8. A recording medium discriminating device as claimed in claim 7, wherein the recording medium is a recording medium usable for recording image informations with the aid of an ink jet recording apparatus.

9. A recording medium discriminating device as claimed in claim 7, wherein said measuring means includes at least one light emitting means and at least one photoelectric transducer.

10. A recording medium discriminating device as claimed in claim 9, wherein at least one of said light emitting means and said photoelectric transducer includes a light collecting optical system of which focus is located on the surface of the recording medium.

11. A recording medium discriminating device as claimed in claim 10, further including means for allowing at least one vector among a light source vector between said light emitting means and the focus and a visual line vector between said photoelectric transducer and the focus to be changed.

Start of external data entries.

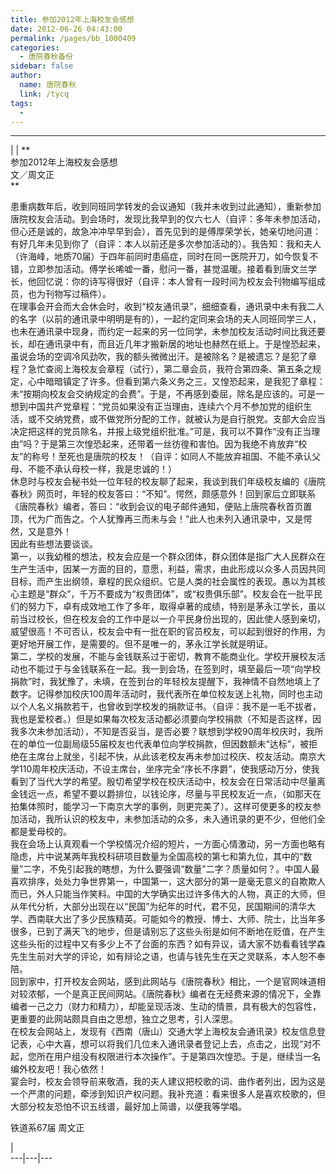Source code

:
 ```yaml
---
title: 参加2012年上海校友会感想
date: 2012-06-26 04:43:00
permalink: /pages/bb_1000409
categories: 
  - 唐院春秋备份
sidebar: false
author: 
  name: 唐院春秋
  link: /tycq
tags: 
  - 
---
```


* * *

  
|  |  **  
参加2012年上海校友会感想  
文／周文正  
**  
  
患重病数年后，收到同班同学转发的会议通知（我并未收到过此通知），重新参加唐院校友会活动。到会场时，发现比我早到的仅六七人（自评：多年未参加活动，但心还是诚的，故急冲冲早早到会），首先见到的是傅厚荣学长，她亲切地问道：有好几年未见到你了（自评：本人以前还是多次参加活动的）。我告知：我和夫人（许海峰，地质70届）于四年前同时患癌症，同时在同一医院开刀，如今恢复不错，立即参加活动。傅学长唏嘘一番，慰问一番，甚觉温暖。接着看到唐文兰学长，他回忆说：你的诗写得很好（自评：本人曾有一段时间为校友会刊物编写组成员，也为刊物写过稿件）。  
在理事会开会而大会休会时，收到“校友通讯录”，细细查看，通讯录中未有我二人的名字（以前的通讯录中明明是有的），一起约定同来会场的夫人同班同学三人，也未在通讯录中现身，而约定一起来的另一位同学，未参加校友活动时间比我还要长，却在通讯录中有，而且近几年才搬新居的地址也赫然在纸上。于是惶恐起来，虽说会场的空调冷风劲吹，我的额头微微出汗。是被除名？是被遗忘？是犯了章程？急忙查阅上海校友会章程（试行），第二章会员，我符合第四条、第五条之规定，心中暗暗镇定了许多。但看到第六条义务之三，又惶恐起来，是我犯了章程：未“按期向校友会交纳规定的会费”。于是，不再感到委屈，除名是应该的。可是一想到中国共产党章程：“党员如果没有正当理由，连续六个月不参加党的组织生活，或不交纳党费，或不做党所分配的工作，就被认为是自行脱党。支部大会应当决定把这样的党员除名，并报上级党组织批准。”可是，我可以不算作“没有正当理由”吗？于是第三次惶恐起来，还带着一丝彷徨和害怕。因为我绝不肯放弃“校友”的称号！至死也是唐院的校友！（自评：如同人不能放弃祖国、不能不承认父母、不能不承认母校一样，我是忠诚的！）  
休息时与校友会秘书处一位年轻的校友聊了起来，我谈到我们年级校友编的《唐院春秋》网页时，年轻的校友答曰：“不知”。愕然，颇感意外！回到家后立即联系《唐院春秋》编者，答曰：“收到会议的电子邮件通知，便贴上唐院春秋首页置顶，代为广而告之。个人犹豫再三而未与会！”此人也未列入通讯录中，又是愕然，又是意外！  
因此有些想法要谈谈。  
第一，以我幼稚的想法，校友会应是一个群众团体，群众团体是指广大人民群众在生产生活中，因某一方面的目的，意愿，利益，需求，由此形成以众多人员因共同目标，而产生出纲领，章程的民众组织。它是人类的社会属性的表现。愚以为其核心主题是“群众”，千万不要成为“权贵团体”，或“权贵俱乐部”。校友会在一批平民们的努力下，卓有成效地工作了多年，取得卓著的成绩，特别是茅永江学长，虽以前当过校长，但在校友会的工作中是以一介平民身份出现的，因此使人感到亲切，威望很高！不可否认，校友会中有一批在职的官员校友，可以起到很好的作用，为更好地开展工作，是需要的。但不是唯一的，茅永江学长就是明证。  
第二，学校的发展，不能与金钱联系过于密切，教育不能商业化。学校开展校友活动也不能过于与金钱联系在一起。我一到会场，在签到时，填至最后一项“向学校捐款”时，我犹豫了，未填，在签到台的年轻校友提醒下，我神情不自然地填上了数字。记得参加校庆100周年活动时，我代表所在单位校友送上礼物，同时也主动以个人名义捐款若干，也曾收到学校发的捐款证书。（自评：我不是一毛不拔者，我也是爱校者。）但是如果每次校友活动都必须要向学校捐款（不知是否这样，因我多次未参加活动），不知是否妥当，是否必要？联想到学校90周年校庆时，我所在的单位一位副局级55届校友也代表单位向学校捐款，但因数额未“达标”，被拒绝在主席台上就坐，引起不快，从此该老校友再未参加过校庆、校友活动。南京大学110周年校庆活动，不设主席台，坐序完全“序长不序爵”，使我感动万分，使我看到了当代大学的希望。殷切希望学校在校庆活动中，校友会在日常活动中尽量离金钱远一点，希望不要以爵排位，以钱论序，尽量与平民校友近一点，（如那天在拍集体照时，能学习一下南京大学的事例，则更完美了）。这样可使更多的校友参加活动，我所认识的校友中，未参加活动的众多，未入通讯录的更不少，但他们全都是爱母校的。  
我在会场上认真观看一个学校情况介绍的短片，一方面心情激动，另一方面也略有隐虑，片中说某两年我校科研项目数量为全国高校的第七和第九位，其中的“数量”二字，不免引起我的瞎想，为什么要强调“数量”二字？质量如何？。中国人最喜欢排序，处处力争世界第一，中国第一，这大部分的第一是毫无意义的自欺欺人而已，外人只能当作笑料。中国的大学确实出过许多伟大的人物，真正的大师，但从年代分析，大部分出现在以“民国”为纪年的时代，君不见，民国期间的清华大学、西南联大出了多少民族精英。可能如今的教授、博士、大师、院士，比当年多很多，已到了满天飞的地步，但是请别忘了这些头衔是如何不断地在贬值，在产生这些头衔的过程中又有多少上不了台面的东西？如有异议，请大家不妨看看钱学森先生生前对大学的评论，如有辩论之语，也请与钱先生在天之灵联系，本人恕不奉陪。  
回到家中，打开校友会网站，感到此网站与《唐院春秋》相比，一个是官网味道相对较浓郁，一个是真正民间网站。《唐院春秋》编者在无经费来源的情况下，全靠编者一己之力（财力和精力），却能呈现活泼、生动的情景，具有极大的包容性，更重要的此网站颇具自由之思想，独立之思考，引人深思。  
在校友会网站上，发现有《西南（唐山）交通大学上海校友会通讯录》校友信息登记表，心中大喜，想可以将我们几位未入通讯录者登记上去，点击之，出现“对不起，您所在用户组没有权限进行本次操作”。于是第四次惶恐。于是，继续当一名编外校友吧！我心依然！  
宴会时，校友会领导前来敬酒，我的夫人建议把校歌的词、曲作者列出，因为这是一个严肃的问题，牵涉到知识产权问题。我补充道：看来很多人是喜欢校歌的，但大部分校友恐怕不识五线谱，最好加上简谱，以便我等学唱。  
  
铁道系67届 周文正  
  
  
|  
---|---|---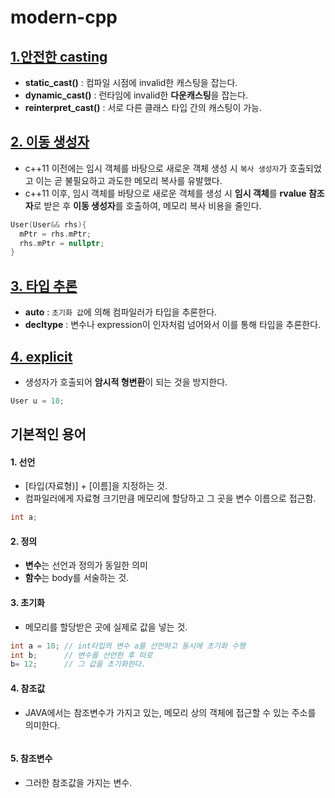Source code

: # modern-cpp

## [1.안전한 casting](/all/cast.md)  
* **static_cast<T>()** : 컴파일 시점에 invalid한 캐스팅을 잡는다.  
* **dynamic_cast<T>()** : 런타임에 invalid한 **다운캐스팅**을 잡는다. 
* **reinterpret_cast<T>()** : 서로 다른 클래스 타입 간의 캐스팅이 가능.  
  
## [2. 이동 생성자](/all/move_cons.md)  
* c++11 이전에는 임시 객체를 바탕으로 새로운 객체 생성 시 `복사 생성자`가 호출되었고 이는 곧 불필요하고 과도한 메모리 복사를 유발했다.  
* c++11 이후, 임시 객체를 바탕으로 새로운 객체를 생성 시 **임시 객체**를 **rvalue 참조자**로 받은 후 **이동 생성자**를 호출하여, 메모리 복사 비용을 줄인다.  

```c++
User(User&& rhs){
  mPtr = rhs.mPtr;
  rhs.mPtr = nullptr;
}
```

## [3. 타입 추론](/all/deduction.md)  
* **auto** : `초기화 값`에 의해 컴파일러가 타입을 추론한다.  
* **decltype** : 변수나 expression이 인자처럼 넘어와서 이를 통해 타입을 추론한다.  

## [4. explicit](/all/explicit.md)  
* 생성자가 호출되어 **암시적 형변환**이 되는 것을 방지한다.  
```c++
User u = 10;    
```



## 기본적인 용어  
#### 1. 선언  
* [타입(자료형)] + [이름]을 지정하는 것.  
* 컴파일러에게 자료형 크기만큼 메모리에 할당하고 그 곳을 변수 이름으로 접근함.  
```c++
int a;
```
#### 2. 정의  
* **변수**는 선언과 정의가 동일한 의미  
* **함수**는 body를 서술하는 것.  

#### 3. 초기화  
* 메모리를 할당받은 곳에 실제로 값을 넣는 것.  
```c++
int a = 10; // int타입의 변수 a를 선언하고 동시에 초기화 수행
int b;      // 변수를 선언한 후 따로
b= 12;      // 그 값을 초기화한다.
```
#### 4. 참조값  
* JAVA에서는 참조변수가 가지고 있는, 메모리 상의 객체에 접근할 수 있는 주소를 의미한다.  

```c++

```

#### 5. 참조변수  
* 그러한 참조값을 가지는 변수.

12. A recording medium discriminating device as claimed in claim 9, wherein each of said light emitting means and said photoelectric transducer is constructed of a semiconductor element.

13. An ink jet recording apparatus, comprising:

a carriage having recording means adapted to output image information by ejecting ink droplets to a recording medium mounted thereon, said carriage serving to displace said recording means in the main scanning direction; and

conveying means for conveying said the recording medium in the auxiliary scanning direction, wherein

said ink jet recording apparatus includes a recording medium discriminating device having measuring means for detecting reflected light from one point on a surface of the recording medium at three or more different detecting positions and measuring a multi-directional reflection coefficient function on the surface of the recording medium, and judging means for judging the kind of recording medium based on the results of measuring said multi-directional reflection coefficient function.

14. An ink jet recording apparatus as claimed in claim 13, wherein said measuring means includes at least one light emitting member and at least one photoelectric transducer, and at least one of said light emitting member and said photoelectric transducer includes a light collecting optical system of which focus is situated on the recording medium.

15. An ink jet recording apparatus as claimed in claim 14, further including means for allowing at least one vector among a light source vector between said light emitting member and the focus and a visual line vector between said photoelectric transducer and the focus to be changed.

16. An ink jet recording apparatus as claimed in claim 14, wherein each of said light emitting member and said photoelectric transducer is constructed of a semiconductor element.

17. An ink jet recording apparatus as claimed in claim 13, further including means for controlling a recording operation to be performed based on data outputted from said recording medium discriminating device and for controlling conveyance of said recording medium with the aid of said conveying means.

18. An ink jet recording apparatus as claimed in claim 13, wherein the recording medium discriminating device is displaced in the main scanning direction as said recording means is displaced.

19. An ink jet recording apparatus as claimed in claim 13, said recording means including a thermoelectric transducer for generating energy for ejecting ink droplets therefrom.

20. An ink jet recording apparatus including a carriage adapted to output image information by ejecting ink droplets to a recording medium mounted thereon, said carriage serving to displace the recording medium in the main scanning direction and convey the recording medium in the auxiliary direction,

said ink jet recording apparatus including a recording medium discriminating device having measuring means for detecting reflecting light from one point on a surface of the recording medium at three or more different detecting positions and measuring a multi-directional reflection coefficient function on the surface of the recording medium based on the detected results and a plurality of spectral sensitivity properties, and judging means for judging the kind of recording medium based on the results of measuring said multi-directional reflection coefficient function.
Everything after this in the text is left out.